**Exercise instructions**
When the line with "Agenda? No Attenda." appears below, start repeating lines exactly, and keep going through the line with "ahead of time"; add nothing outside that span.

(Rendered images with source text)
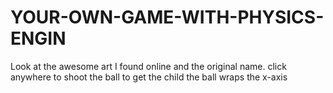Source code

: # YOUR-OWN-GAME-WITH-PHYSICS-ENGIN
Look at the awesome art I found online and the original name.
click anywhere to shoot the ball to get the child the ball wraps the x-axis

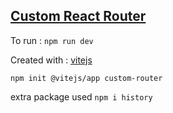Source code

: ## [Custom React Router](https://dev.to/ogzhanolguncu/build-a-custom-react-router-from-scratch-180h)


To run :  `npm run dev`

Created with : [vitejs](https://vitejs.dev/guide/#scaffolding-your-first-vite-project)

`npm init @vitejs/app custom-router`

extra package used `npm i history`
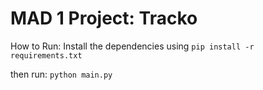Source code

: # MAD 1 Project: Tracko
How to Run:
Install the dependencies using `pip install -r requirements.txt`

then run:
`python main.py`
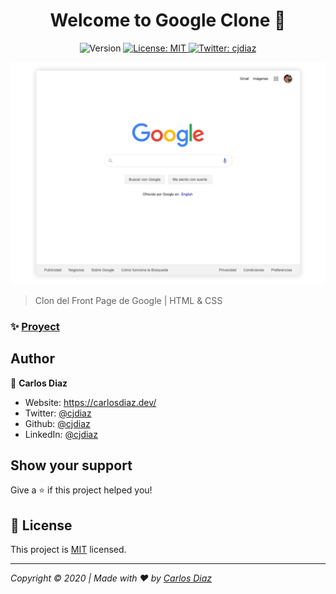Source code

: <h1 align="center">Welcome to Google Clone 👋</h1>
<p align="center">
  <img alt="Version" src="https://img.shields.io/badge/version-1.0.0-blue.svg?cacheSeconds=2592000" />
  <a href="https://github.com/kefranabg/readme-md-generator/blob/master/LICENSE" target="_blank">
    <img alt="License: MIT" src="https://img.shields.io/badge/License-MIT-yellow.svg" />
  </a>
  <a href="https://twitter.com/cjdiaz" target="_blank">
    <img alt="Twitter: cjdiaz" src="https://img.shields.io/twitter/follow/cjdiaz.svg?style=social" />
  </a>
</p>

![Google Clone Cover](readme-assets/google-clone-front-image.jpg)

> Clon del Front Page de Google | HTML & CSS

### ✨ [Proyect](https://cjdiaz.github.io/google-clone/)

## Author

👤 **Carlos Diaz**

* Website: https://carlosdiaz.dev/
* Twitter: [@cjdiaz](https://twitter.com/cjdiaz)
* Github: [@cjdiaz](https://github.com/cjdiaz)
* LinkedIn: [@cjdiaz](https://linkedin.com/in/cjdiaz)

## Show your support

Give a ⭐️ if this project helped you!

## 📝 License

This project is [MIT](https://github.com/cjdiaz/google-clone/blob/master/LICENSE) licensed.

***
_Copyright © 2020 | Made with ❤️ by [Carlos Diaz](https://github.com/cjdiaz)_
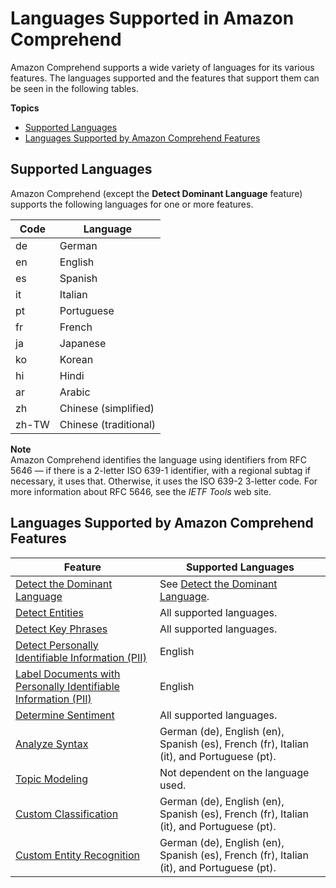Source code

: # Languages Supported in Amazon Comprehend<a name="supported-languages"></a>

Amazon Comprehend supports a wide variety of languages for its various features\. The languages supported and the features that support them can be seen in the following tables\.

**Topics**
+ [Supported Languages](#supported-languages-1)
+ [Languages Supported by Amazon Comprehend Features](#supported-languages-feature)

## Supported Languages<a name="supported-languages-1"></a>

Amazon Comprehend \(except the **Detect Dominant Language** feature\) supports the following languages for one or more features\. 


| Code | Language | 
| --- | --- | 
| de | German | 
| en | English | 
| es | Spanish | 
| it | Italian  | 
| pt | Portuguese | 
| fr | French | 
| ja | Japanese | 
| ko | Korean | 
| hi | Hindi | 
| ar | Arabic | 
| zh | Chinese \(simplified\) | 
| zh\-TW | Chinese \(traditional\) | 

**Note**  
Amazon Comprehend identifies the language using identifiers from RFC 5646 — if there is a 2\-letter ISO 639\-1 identifier, with a regional subtag if necessary, it uses that\. Otherwise, it uses the ISO 639\-2 3\-letter code\. For more information about RFC 5646, see the *IETF Tools* web site\.



## Languages Supported by Amazon Comprehend Features<a name="supported-languages-feature"></a>


| Feature | Supported Languages | 
| --- | --- | 
|  [Detect the Dominant Language](how-languages.md)  |  See [Detect the Dominant Language](how-languages.md)\.  | 
|  [Detect Entities](how-entities.md)  |  All supported languages\.  | 
|  [Detect Key Phrases](how-key-phrases.md)  |  All supported languages\.  | 
|  [Detect Personally Identifiable Information \(PII\)](how-pii.md)  |  English  | 
|  [Label Documents with Personally Identifiable Information \(PII\)](how-pii-labels.md)  | English | 
|  [Determine Sentiment](how-sentiment.md)  |  All supported languages\.  | 
|  [Analyze Syntax](how-syntax.md)  |  German \(de\), English \(en\), Spanish \(es\), French \(fr\), Italian \(it\), and Portuguese \(pt\)\.   | 
|  [Topic Modeling](topic-modeling.md)  |  Not dependent on the language used\.  | 
|  [Custom Classification](how-document-classification.md)  |  German \(de\), English \(en\), Spanish \(es\), French \(fr\), Italian \(it\), and Portuguese \(pt\)\.  | 
|  [Custom Entity Recognition](custom-entity-recognition.md)  |  German \(de\), English \(en\), Spanish \(es\), French \(fr\), Italian \(it\), and Portuguese \(pt\)\.  | 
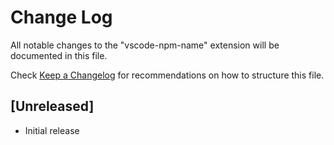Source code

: # Change Log
All notable changes to the "vscode-npm-name" extension will be documented in this file.

Check [Keep a Changelog](http://keepachangelog.com/) for recommendations on how to structure this file.

## [Unreleased]
- Initial release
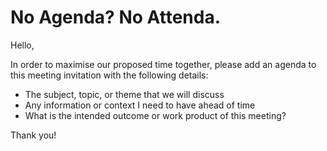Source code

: # No Agenda? No Attenda.

Hello,

In order to maximise our proposed time together, please add an agenda to this meeting invitation with the following details:

* The subject, topic, or theme that we will discuss
* Any information or context I need to have ahead of time
* What is the intended outcome or work product of this meeting?

Thank you!
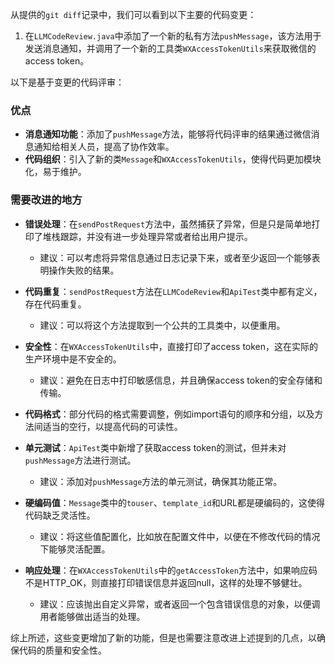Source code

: 从提供的`git diff`记录中，我们可以看到以下主要的代码变更：

1. 在`LLMCodeReview.java`中添加了一个新的私有方法`pushMessage`，该方法用于发送消息通知，并调用了一个新的工具类`WXAccessTokenUtils`来获取微信的access token。

以下是基于变更的代码评审：

### 优点
- **消息通知功能**：添加了`pushMessage`方法，能够将代码评审的结果通过微信消息通知给相关人员，提高了协作效率。
- **代码组织**：引入了新的类`Message`和`WXAccessTokenUtils`，使得代码更加模块化，易于维护。

### 需要改进的地方
- **错误处理**：在`sendPostRequest`方法中，虽然捕获了异常，但是只是简单地打印了堆栈跟踪，并没有进一步处理异常或者给出用户提示。
  - 建议：可以考虑将异常信息通过日志记录下来，或者至少返回一个能够表明操作失败的结果。
  
- **代码重复**：`sendPostRequest`方法在`LLMCodeReview`和`ApiTest`类中都有定义，存在代码重复。
  - 建议：可以将这个方法提取到一个公共的工具类中，以便重用。

- **安全性**：在`WXAccessTokenUtils`中，直接打印了access token，这在实际的生产环境中是不安全的。
  - 建议：避免在日志中打印敏感信息，并且确保access token的安全存储和传输。

- **代码格式**：部分代码的格式需要调整，例如import语句的顺序和分组，以及方法间适当的空行，以提高代码的可读性。

- **单元测试**：`ApiTest`类中新增了获取access token的测试，但并未对`pushMessage`方法进行测试。
  - 建议：添加对`pushMessage`方法的单元测试，确保其功能正常。

- **硬编码值**：`Message`类中的`touser`、`template_id`和URL都是硬编码的，这使得代码缺乏灵活性。
  - 建议：将这些值配置化，比如放在配置文件中，以便在不修改代码的情况下能够灵活配置。

- **响应处理**：在`WXAccessTokenUtils`中的`getAccessToken`方法中，如果响应码不是HTTP_OK，则直接打印错误信息并返回null，这样的处理不够健壮。
  - 建议：应该抛出自定义异常，或者返回一个包含错误信息的对象，以便调用者能够做出适当的处理。

综上所述，这些变更增加了新的功能，但是也需要注意改进上述提到的几点，以确保代码的质量和安全性。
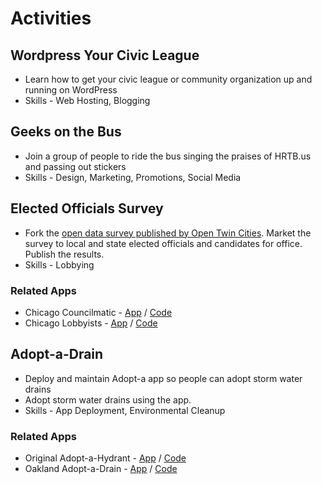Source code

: # Activities

## Wordpress Your Civic League

* Learn how to get your civic league or community organization up and running on WordPress
* Skills - Web Hosting, Blogging

## Geeks on the Bus

* Join a group of people to ride the bus singing the praises of HRTB.us and passing out stickers
* Skills - Design, Marketing, Promotions, Social Media

## Elected Officials Survey

* Fork the [open data survey published by Open Twin Cities](https://docs.google.com/spreadsheet/ccc?key=0AnxjauG_7LHqdGtzTzd4MmRwdmctY19USHdrSzJCdVE#gid=0). Market the survey to local and state elected officials and candidates for office. Publish the results.
* Skills - Lobbying

### Related Apps

* Chicago Councilmatic - [App](http://chicagocouncilmatic.org/) / [Code](https://github.com/open-city/councilmatic)
* Chicago Lobbyists - [App](http://www.chicagolobbyists.org/) / [Code](https://github.com/open-city/chicago-lobbyists-web)

## Adopt-a-Drain

* Deploy and maintain Adopt-a app so people can adopt storm water drains
* Adopt storm water drains using the app.
* Skills - App Deployment, Environmental Cleanup

### Related Apps

* Original Adopt-a-Hydrant - [App](http://adopt-a-hydrant.herokuapp.com/) / [Code](https://github.com/codeforamerica/adopt-a-hydrant)
* Oakland Adopt-a-Drain - [App](http://adoptadrainoakland.com/) / [Code](https://github.com/openoakland/adopt-a-drain)
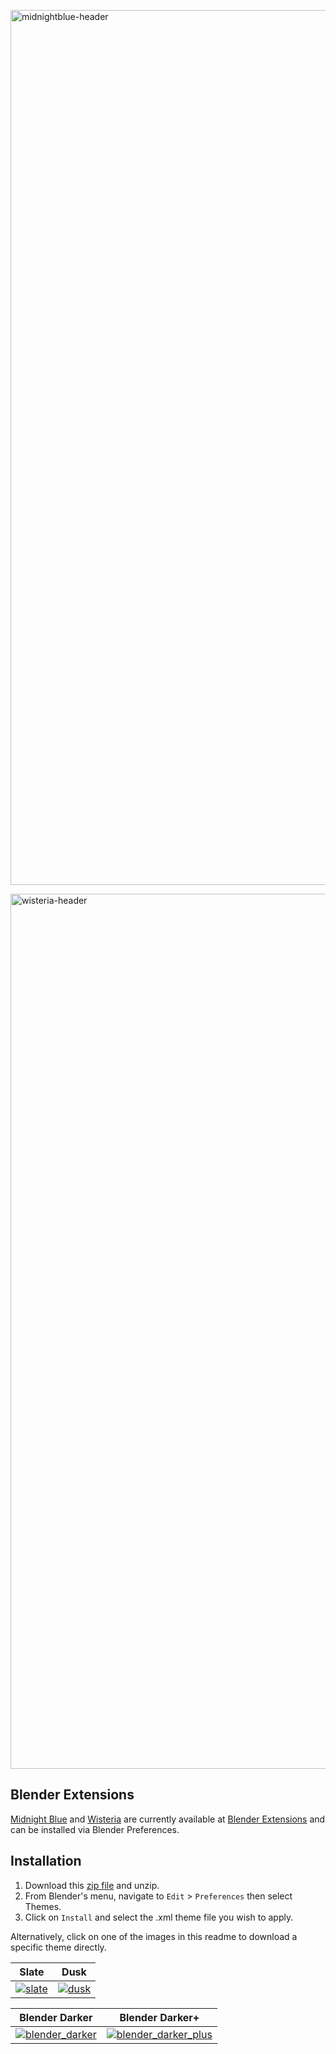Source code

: <a href="https://github.com/williamchange/blender-themes/blob/master/themes/Midnight_Blue_Next.xml"><img width="1400" alt="midnightblue-header" src="https://github.com/user-attachments/assets/fc76eb6f-120d-4ab2-b20e-b0ef0740c55f" /></a>

<a href="https://github.com/williamchange/blender-themes/blob/master/themes/Wisteria.xml"><img width="1400" alt="wisteria-header" src="https://github.com/user-attachments/assets/7acb51a8-652e-4d22-8c1b-5568bed68173" /></a>

## Blender Extensions

[Midnight Blue](https://extensions.blender.org/themes/midnight-blue-theme/) and [Wisteria](https://extensions.blender.org/themes/wisteria/) are currently available at [Blender Extensions](https://extensions.blender.org/author/266/) and can be installed via Blender Preferences.

## Installation

1. Download this [zip file](https://github.com/williamchange/blender-themes/archive/master.zip) and unzip.
2. From Blender's menu, navigate to `Edit` > `Preferences` then select Themes.
3. Click on `Install` and select the .xml theme file you wish to apply.

Alternatively, click on one of the images in this readme to download a specific theme directly.

| Slate | Dusk |
| ------------- | ------------- |
| [![slate](https://github.com/williamchange/blender-themes/assets/830253/9be80741-3166-444b-9538-0935f6daad55)](https://github.com/williamchange/blender-themes/blob/master/themes/Slate.xml)  | [![dusk](https://github.com/williamchange/blender-themes/assets/830253/cbadc8b5-5ccd-4404-bd33-aa31fb4698db)](https://github.com/williamchange/blender-themes/blob/master/themes/Dusk.xml)  |

| Blender Darker  | Blender Darker+ |
| ------------- | ------------- |
| [![blender_darker](https://github.com/williamchange/blender-themes/assets/830253/b95f6199-98c6-4c89-9f3f-31fdf2aeb222)](https://github.com/williamchange/blender-themes/blob/master/themes/Blender_Darker.xml)  | [![blender_darker_plus](https://github.com/williamchange/blender-themes/assets/830253/f5bacf1a-976e-4a4c-a456-74a4e978c4cd)](https://github.com/williamchange/blender-themes/blob/master/themes/Blender_Darker_Plus.xml)  |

**Output below**
: # No Agenda? No Attenda.

Hello,

In order to maximise our proposed time together, please add an agenda to this meeting invitation with the following details:

* The subject, topic, or theme that we will discuss
* Any information or context I need to have ahead of time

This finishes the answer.